Judith Merril escribió que la ciencia ficción es “la literatura de la imaginación disciplinada”. Pablo Cappana define a Stanislaw Lem como “un filósofo salvaje, un hombre de formación médica, que ha estudiado cibernética y otras disciplinas, y a través del humor hace una reflexión crítica”. Precisamente, el rótulo de ciencia ficción tiene, en el caso de esta novela, un alcance literal. Se trata de una ficción química sobre el lenguaje del futuro, donde cada droga –además de tener efectos y funciones específicas– fundamentalmente tiene su propio nombre: la lengua misma de la novela esta futurizada. Lem ensaya una futurización del lenguaje psicoquímico, una futurología lingüística: de la novela podríamos extraer un diccionario de drogas del futuro. A la vez, de cada droga se podría escribir otra novela.
Esto quiere decir que no solo importa el relato, lo que las drogas producen como peripecia, el contenido farmacológico –¿el signo lingüístico no es un derivado químico?–. Por el contrario, las drogas tienen una repercusión precisa en la escritura y el lenguaje de la novela. A medida que el relato avanza, los nombres de cada sustancia se incorporan de una manera tan natural, tan al pasar, que casi sin darnos cuentos nos descubrimos inmersos en la jerga del futuro: el lenguaje de una realidad a punto de golpearnos la puerta.
Con Luciana Caamaño, una vez inventamos una droga imaginaria: la D.D.D. (Droga Dialéctica Deleuziana). Al ingerirla, te hacía alucinar que no alucinabas. Por ejemplo: te hacía alucinar que estabas aplaudiendo, cuando en la realidad te faltaba una mano; o te hacía alucinar que estabas muy tranquilo sentado mirando la tele en el cómodo sillón de tu casa, cuando en la realidad estabas babeando en un colapso catatónico en un páramo a la intemperie. El chiste sirve para pensar la novela y su visión del mundo: lo real también puede ser la química para encubrir lo real.
En este sentido, la novela de Lem se adelanta de manera notable a la idea de posverdad porque propone pensar una realidad en abismo, donde lo real no tiene tope, no tiene techo, siempre nos queda la duda: ¿y si la realidad en la que se despierta Neo también es un programa de la Matrix? ¿Y si el despertar no fuera más que una ficción para mantenernos durmiendo el sueño eterno?
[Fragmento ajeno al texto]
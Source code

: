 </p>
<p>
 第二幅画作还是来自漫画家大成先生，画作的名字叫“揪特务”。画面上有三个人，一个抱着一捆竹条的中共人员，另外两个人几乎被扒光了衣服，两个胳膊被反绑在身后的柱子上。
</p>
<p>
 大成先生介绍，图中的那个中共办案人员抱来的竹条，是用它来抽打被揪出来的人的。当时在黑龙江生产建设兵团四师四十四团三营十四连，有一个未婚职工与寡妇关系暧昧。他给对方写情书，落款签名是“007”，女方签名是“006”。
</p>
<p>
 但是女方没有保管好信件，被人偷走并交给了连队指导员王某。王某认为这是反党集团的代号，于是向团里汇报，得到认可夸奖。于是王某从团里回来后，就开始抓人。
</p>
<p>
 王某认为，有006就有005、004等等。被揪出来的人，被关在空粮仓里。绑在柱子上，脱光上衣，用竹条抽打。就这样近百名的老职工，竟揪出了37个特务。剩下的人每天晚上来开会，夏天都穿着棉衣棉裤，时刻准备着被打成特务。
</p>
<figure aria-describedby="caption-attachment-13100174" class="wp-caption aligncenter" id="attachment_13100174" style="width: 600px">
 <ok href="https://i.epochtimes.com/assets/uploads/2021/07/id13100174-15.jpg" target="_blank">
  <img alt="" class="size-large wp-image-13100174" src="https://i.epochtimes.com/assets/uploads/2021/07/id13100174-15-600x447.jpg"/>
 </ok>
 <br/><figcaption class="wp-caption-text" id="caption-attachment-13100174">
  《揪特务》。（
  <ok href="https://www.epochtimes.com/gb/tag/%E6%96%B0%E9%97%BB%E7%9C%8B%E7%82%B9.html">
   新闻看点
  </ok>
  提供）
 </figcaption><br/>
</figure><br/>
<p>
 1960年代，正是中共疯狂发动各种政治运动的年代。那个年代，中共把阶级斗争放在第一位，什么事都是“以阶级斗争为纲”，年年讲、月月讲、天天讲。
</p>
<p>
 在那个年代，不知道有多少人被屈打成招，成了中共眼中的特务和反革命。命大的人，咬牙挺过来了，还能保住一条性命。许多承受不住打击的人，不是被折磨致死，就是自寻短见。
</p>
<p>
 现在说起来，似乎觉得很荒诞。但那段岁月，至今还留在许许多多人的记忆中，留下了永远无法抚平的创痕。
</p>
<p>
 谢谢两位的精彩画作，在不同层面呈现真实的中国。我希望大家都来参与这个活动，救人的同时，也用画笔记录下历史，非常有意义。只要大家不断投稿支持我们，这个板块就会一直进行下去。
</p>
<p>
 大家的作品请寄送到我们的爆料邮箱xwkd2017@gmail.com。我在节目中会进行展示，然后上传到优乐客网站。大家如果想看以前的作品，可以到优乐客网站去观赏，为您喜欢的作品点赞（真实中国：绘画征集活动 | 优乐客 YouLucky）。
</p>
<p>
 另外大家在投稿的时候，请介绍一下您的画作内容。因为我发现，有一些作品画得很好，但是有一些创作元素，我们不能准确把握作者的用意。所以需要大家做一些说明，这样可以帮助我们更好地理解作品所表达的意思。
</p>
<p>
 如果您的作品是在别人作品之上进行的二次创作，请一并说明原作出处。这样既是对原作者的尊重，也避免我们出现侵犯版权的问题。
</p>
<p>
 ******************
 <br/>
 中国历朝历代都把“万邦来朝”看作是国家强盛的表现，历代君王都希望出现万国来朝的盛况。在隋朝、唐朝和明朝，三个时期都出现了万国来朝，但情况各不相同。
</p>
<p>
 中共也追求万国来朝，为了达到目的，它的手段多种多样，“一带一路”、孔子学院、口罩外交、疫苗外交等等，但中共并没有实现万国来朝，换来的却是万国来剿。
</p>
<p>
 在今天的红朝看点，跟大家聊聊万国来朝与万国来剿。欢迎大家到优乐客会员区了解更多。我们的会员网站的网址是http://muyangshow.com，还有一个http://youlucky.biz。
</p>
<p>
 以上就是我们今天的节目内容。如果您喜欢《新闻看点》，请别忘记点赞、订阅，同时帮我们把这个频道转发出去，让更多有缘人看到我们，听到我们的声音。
En la película They Live (1988), John Carpenter imagina unos anteojos que nos permiten ver la verdadera realidad: todos los anuncios publicitarios contienen mandatos de docilidad y obediencia. Con los anteojos puestos, entre los seres humanos, podemos distinguir quiénes son extraterrestres encubiertos. Los alienígenas de la película controlan los medios masivos de comunicación: diarios y programas de cable. La realidad se construye con ondas televisivas, químicos y palabras: tiene una parte tangible y otra intangible que vuela por el aire. Por eso, la novela de Lem es, también, una de las grandes ficciones paranoicas de nuestra época donde nunca sabemos si la escena está ocurriendo o si es el producto de un delirio camuflado por una química cerebral convenientemente manipulada.
El saldo final de la novela podría leerse como un aviso urgente: ¿cómo hacer para que el mundo en el que vivimos se vuelva más habitable? Esta es la pregunta que la novela deja latiendo y el problema que el futuro necesitará resolver para constituirse. De lo contrario, nos convertiremos en Tichy, que confiesa con orfandad y resignación: “la galaxia dejó de seducirme, ya no me tientan los viajes porque no hay dónde volver”.